Ripresa economica, c'è davvero oppure no?

Riflessione di un economista torinese sul primo trimestre 2015: si registrano segnali di lieve miglioramento (+,0,3), ma in marzo l'occupazione è ancora calata di 59 mila unità

Parole chiave: ripresa (2), lavoro (167), disoccupazione (12), crisi (35)
Ripresa economica, c'è davvero oppure no?

Nel primo trimestre 2015, dopo sei trimestri (un anno e mezzo) di recessione o stagnazione, per la prima volta c’è stato un trimestre con un po’ di crescita: dello 0,3% (3 per mille). La produzione del primo trimestre 2015 è stata un pochino più grande dell’ultimo trimestre 2014, ma perfettamente uguale a quella del primo trimestre 2014.

Questa modesta crescita è probabilmente frutto di due cause. La prima possibile causa è il basso prezzo del petrolio. Le famiglie spendono un po’ meno in benzina ed energia e possono spendere qualche soldo in più per gli altri consumi, creando domanda. Purtroppo questo piccolo aiuto potrebbe presto venire meno. Il prezzo del petrolio sta tornando a crescere.

La seconda causa è stata la politica del nostro governo, che grazie alla Bce si è trovato a spendere un po’ meno in interessi (dal 4,8% del Pil nel 2014 al 4,7% nel 2014); così durante il 2014-2015 ha allentato un poco l’austerità degli anni precedenti. Negli ultimi venti anni lo Stato in Italia ha sempre sottratto domanda all’economia, con una differenza tra tasse e spesa pubblica, non per interessi, l’avanzo primario, sempre positiva.
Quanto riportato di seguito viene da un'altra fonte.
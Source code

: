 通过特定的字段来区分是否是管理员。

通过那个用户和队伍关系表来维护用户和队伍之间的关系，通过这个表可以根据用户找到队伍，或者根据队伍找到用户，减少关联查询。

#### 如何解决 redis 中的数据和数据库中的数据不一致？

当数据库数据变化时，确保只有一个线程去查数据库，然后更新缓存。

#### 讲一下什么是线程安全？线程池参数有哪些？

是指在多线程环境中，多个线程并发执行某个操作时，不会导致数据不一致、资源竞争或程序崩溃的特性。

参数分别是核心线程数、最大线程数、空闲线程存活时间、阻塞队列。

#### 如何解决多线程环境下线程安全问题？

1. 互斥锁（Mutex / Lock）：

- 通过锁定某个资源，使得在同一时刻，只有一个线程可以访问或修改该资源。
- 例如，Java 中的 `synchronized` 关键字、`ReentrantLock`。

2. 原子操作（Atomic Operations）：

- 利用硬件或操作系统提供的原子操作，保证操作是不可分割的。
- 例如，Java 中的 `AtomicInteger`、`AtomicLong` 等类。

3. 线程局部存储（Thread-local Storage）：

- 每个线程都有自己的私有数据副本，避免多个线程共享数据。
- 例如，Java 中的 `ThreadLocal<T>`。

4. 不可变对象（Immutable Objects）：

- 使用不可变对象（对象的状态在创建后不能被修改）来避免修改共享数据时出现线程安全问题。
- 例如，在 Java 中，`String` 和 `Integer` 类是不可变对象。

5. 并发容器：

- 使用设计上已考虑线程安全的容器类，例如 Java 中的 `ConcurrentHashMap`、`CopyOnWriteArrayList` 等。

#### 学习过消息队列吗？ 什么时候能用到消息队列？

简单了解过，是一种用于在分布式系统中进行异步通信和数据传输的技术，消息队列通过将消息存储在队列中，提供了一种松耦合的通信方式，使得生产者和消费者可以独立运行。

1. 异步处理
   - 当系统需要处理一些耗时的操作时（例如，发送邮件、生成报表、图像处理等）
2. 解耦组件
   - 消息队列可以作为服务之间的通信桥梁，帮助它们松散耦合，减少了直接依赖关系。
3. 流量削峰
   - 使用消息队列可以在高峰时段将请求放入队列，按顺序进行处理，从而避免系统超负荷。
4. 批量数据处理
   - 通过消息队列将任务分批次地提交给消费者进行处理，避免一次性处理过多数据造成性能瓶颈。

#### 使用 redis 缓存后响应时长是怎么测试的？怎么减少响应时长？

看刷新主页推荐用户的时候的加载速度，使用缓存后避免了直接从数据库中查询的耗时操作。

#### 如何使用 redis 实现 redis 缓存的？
L’avanzo primario si è ridotto dall’1,9% del Pil, nel 2013, all’ 1,6% del Pil sia nel 2014 che nel 2015. Lo Stato sempre sottrae domanda, ma meno che in precedenza. Ciò frena un po’ meno l’economia. Dovremmo rallegrarci, se non sapessimo che i documenti ufficiali del governo affermano l’intenzione di avere avanzi primari pari al 2,4% del Pil per il prossimo anno, al 3,2% per il 2017 e al 4% per il 2018. Avanzi del genere avrebbero sicuri effetti recessivi.
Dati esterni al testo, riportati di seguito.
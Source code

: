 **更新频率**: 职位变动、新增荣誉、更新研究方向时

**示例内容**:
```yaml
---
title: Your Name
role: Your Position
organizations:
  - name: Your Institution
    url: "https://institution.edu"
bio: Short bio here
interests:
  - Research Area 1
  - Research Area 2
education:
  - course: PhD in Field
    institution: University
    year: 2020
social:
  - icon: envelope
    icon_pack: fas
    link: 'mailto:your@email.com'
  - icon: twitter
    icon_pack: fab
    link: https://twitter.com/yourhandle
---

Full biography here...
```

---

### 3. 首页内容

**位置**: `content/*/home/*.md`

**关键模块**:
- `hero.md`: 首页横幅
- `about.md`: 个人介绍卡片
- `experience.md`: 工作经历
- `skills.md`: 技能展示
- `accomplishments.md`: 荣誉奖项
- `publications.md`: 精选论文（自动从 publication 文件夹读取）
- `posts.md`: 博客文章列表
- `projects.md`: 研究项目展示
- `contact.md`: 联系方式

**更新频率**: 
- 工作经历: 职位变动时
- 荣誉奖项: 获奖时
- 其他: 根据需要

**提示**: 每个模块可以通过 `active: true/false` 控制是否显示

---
L’Istat ci dice che è cresciuta la domanda interna, mentre la domanda estera netta, la differenza tra export ed import, è diminuita. Le nostre esportazioni crescono (+1,8%), ma le importazioni crescono del 4%.  Ciò non deve stupirci. Negli ultimi trimestri i conti con l’estero dell’Italia miglioravano, ma non tanto perché crescesse il nostro export, quanto soprattutto perché diminuiva il nostro import.  Il nostro import diminuiva perché la nostra economia era in recessione. Non eravamo competitivi nel 2008 e continuiamo a non esserlo nel 2015. Competitivi si diventa, se si investe in conoscenza, formazione ed innovazione tecnologica, quello che noi non facciamo. Ora con una modestissima crescita, già vediamo diminuire la nostra domanda estera. Una crescita assai più forte, quella di cui avremmo bisogno per dare lavoro e dignità ai tanti divenuti poveri negli ultimi anni, ci porterebbe quasi sicuramente a fare debiti con l’estero, creandoci altri guai.
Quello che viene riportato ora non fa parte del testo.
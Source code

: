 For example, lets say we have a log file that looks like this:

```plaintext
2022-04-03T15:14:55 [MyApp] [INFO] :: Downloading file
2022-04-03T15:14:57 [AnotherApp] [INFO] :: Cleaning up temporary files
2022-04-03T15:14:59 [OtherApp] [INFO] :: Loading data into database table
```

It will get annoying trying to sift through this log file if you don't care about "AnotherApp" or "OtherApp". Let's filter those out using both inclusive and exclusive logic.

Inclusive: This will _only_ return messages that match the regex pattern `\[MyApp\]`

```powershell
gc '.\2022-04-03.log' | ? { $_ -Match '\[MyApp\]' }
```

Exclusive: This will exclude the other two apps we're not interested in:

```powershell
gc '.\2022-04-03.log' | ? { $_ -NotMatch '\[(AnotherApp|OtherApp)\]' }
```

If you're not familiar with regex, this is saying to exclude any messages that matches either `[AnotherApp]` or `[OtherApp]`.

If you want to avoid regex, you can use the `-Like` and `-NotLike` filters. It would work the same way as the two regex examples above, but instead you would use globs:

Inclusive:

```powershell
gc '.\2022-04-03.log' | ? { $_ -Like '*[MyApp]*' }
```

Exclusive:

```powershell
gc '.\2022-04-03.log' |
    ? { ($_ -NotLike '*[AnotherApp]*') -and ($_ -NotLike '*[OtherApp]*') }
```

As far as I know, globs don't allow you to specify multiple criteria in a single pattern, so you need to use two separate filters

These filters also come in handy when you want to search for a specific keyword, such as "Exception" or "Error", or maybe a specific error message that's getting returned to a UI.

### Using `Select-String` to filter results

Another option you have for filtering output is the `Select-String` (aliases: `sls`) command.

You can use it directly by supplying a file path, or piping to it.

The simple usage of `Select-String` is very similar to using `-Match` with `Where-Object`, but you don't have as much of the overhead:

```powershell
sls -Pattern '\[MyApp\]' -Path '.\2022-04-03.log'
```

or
La domanda estera netta è peggiorata negli ultimi mesi, nonostante il cambio euro-dollaro, grazie agli interventi della Bce, sia divenuto più vantaggioso alle nostre esportazioni.

Dei 60 milioni di persone presenti in Italia poco più di uno su tre (22.195.000) risulta avere un lavoro. L’occupazione a marzo è ancora calata di 59 mila unità ed il tasso di disoccupazione è del 13%. Se l’economia non cresce di circa l’1% all’anno, è normale che la disoccupazione aumenti a causa dello sviluppo tecnologico e della crescita della popolazione.

Purtroppo non possiamo essere molto ottimisti.  Le diagnosi e le terapie finora seguite han dato risultati assai poco desiderabili, con la perdita rispetto al 2007 dell’11,6% del Pil pro capite e del 25% della produzione industriale. Nel 1946 si era perso il 37% della produzione industriale del 1940.

Crescere sarebbe possibile, l’Italia è ancora viva. Bisognerebbe volerle bene e curarla con le medicine giuste.